MarkSchleissBy Mark R. Schleiss, MD, FAAP, University of Minnesota Medical School

Congenital infection with cytomegalovirus (cCMV) is common, and usually not recognized in the newborn nursery. All pediatricians are familiar with the presentation of severely affected infants – hepatosplenomegaly, petechiae, microcephaly, hearing loss – but, in fact, most infants with cCMV are either asymptomatic or minimally symptomatic. When cCMV is diagnosed and I see an affected infant in my clinical practice, virtually every family tells me that they never heard of this infection – before it happened to them!

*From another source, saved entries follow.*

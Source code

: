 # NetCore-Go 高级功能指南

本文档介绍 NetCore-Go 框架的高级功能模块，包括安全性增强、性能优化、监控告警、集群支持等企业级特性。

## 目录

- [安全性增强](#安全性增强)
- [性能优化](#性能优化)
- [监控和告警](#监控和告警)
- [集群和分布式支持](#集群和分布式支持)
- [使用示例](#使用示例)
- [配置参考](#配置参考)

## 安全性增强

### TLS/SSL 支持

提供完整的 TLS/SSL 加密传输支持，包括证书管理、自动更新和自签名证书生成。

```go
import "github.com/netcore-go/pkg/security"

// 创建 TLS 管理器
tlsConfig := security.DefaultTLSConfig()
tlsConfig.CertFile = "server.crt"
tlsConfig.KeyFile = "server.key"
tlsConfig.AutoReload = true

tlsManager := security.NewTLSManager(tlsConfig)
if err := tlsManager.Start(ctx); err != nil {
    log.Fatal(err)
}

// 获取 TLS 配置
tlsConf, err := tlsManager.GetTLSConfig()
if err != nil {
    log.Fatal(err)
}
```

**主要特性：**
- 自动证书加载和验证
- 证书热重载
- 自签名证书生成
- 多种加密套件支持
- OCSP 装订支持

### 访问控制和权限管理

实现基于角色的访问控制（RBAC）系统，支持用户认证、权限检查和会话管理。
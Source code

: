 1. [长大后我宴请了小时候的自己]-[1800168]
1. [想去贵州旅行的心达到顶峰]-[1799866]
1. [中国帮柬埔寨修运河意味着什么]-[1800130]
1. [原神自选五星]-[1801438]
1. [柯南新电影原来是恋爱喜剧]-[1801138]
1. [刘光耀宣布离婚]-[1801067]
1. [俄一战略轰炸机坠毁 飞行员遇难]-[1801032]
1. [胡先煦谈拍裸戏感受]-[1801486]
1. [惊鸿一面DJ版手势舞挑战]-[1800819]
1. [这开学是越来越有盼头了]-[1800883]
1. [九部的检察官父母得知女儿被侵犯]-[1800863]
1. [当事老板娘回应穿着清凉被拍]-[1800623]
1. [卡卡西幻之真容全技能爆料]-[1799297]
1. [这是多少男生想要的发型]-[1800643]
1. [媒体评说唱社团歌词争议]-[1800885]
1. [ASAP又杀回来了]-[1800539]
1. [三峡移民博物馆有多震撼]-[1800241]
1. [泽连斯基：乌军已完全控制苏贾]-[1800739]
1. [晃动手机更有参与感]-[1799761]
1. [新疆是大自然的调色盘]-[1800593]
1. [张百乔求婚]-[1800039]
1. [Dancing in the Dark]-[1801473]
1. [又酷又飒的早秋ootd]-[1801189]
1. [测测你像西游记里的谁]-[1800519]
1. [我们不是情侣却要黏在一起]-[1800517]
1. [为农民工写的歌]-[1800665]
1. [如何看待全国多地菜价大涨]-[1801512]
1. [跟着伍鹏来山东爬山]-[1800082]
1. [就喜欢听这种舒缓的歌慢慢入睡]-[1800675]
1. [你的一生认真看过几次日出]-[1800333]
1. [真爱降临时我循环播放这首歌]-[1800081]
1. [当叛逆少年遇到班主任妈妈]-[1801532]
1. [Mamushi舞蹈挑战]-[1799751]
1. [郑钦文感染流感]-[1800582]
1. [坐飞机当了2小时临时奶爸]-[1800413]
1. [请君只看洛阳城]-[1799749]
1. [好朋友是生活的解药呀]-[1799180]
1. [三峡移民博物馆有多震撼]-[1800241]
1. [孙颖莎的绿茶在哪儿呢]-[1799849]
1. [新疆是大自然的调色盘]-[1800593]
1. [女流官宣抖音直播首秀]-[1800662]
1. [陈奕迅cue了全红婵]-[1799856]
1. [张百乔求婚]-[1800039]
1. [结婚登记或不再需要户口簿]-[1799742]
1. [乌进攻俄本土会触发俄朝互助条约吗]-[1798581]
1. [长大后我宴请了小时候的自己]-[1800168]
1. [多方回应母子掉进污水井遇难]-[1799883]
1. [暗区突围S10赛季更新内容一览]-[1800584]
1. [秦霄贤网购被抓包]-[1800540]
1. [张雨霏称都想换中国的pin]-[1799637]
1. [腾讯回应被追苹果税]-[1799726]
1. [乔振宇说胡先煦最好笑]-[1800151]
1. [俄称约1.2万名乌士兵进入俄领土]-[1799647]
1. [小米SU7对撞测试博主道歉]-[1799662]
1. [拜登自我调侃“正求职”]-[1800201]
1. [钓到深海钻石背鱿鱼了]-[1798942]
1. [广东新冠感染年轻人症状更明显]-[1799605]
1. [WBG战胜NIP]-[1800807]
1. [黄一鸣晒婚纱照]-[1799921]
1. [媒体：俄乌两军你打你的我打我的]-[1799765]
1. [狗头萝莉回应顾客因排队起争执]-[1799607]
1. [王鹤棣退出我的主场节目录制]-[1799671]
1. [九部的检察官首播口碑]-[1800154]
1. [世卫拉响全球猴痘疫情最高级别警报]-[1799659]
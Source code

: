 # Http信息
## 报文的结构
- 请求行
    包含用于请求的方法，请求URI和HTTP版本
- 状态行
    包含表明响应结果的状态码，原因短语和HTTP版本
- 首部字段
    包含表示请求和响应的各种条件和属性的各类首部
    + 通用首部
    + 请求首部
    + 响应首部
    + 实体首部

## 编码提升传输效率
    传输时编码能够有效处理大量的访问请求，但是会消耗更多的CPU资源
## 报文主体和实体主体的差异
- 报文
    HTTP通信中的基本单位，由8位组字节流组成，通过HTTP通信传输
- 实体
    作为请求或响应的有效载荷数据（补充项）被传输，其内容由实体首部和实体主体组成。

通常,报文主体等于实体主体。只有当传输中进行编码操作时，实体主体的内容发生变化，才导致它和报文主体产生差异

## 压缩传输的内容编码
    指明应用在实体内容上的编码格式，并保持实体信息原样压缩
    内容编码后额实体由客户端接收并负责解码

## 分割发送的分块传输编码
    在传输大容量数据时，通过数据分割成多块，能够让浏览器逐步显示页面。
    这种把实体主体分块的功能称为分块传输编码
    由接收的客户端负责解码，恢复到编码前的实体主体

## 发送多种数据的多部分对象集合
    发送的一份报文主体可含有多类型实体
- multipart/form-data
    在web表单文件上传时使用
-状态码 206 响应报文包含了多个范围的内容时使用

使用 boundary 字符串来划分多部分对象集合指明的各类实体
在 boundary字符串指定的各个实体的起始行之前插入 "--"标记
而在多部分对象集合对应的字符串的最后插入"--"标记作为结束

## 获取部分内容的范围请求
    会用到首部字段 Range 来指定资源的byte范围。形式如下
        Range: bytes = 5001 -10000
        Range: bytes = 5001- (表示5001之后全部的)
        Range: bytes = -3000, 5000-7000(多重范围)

More and more in recent years, I have wondered how it can be true that this infection – the single most common infectious diseases responsible for developmental disability, in particular hearing loss, in the United States – is so poorly known. Indeed, there is much better awareness of diagnoses associated with neonatal disabilities, such as Down syndrome, fetal alcohol syndrome, and Zika virus infection, than for cCMV. This lack of knowledge is particularly troubling in light of the fact that many cases of cCMV could be prevented by implementation of simple steps that prevent acquisition of infection during pregnancy (https://www.cdc.gov/features/prenatalinfections/index.html). Fortunately, in the past year extensive progress has been made in advancing awareness of cCMV infection.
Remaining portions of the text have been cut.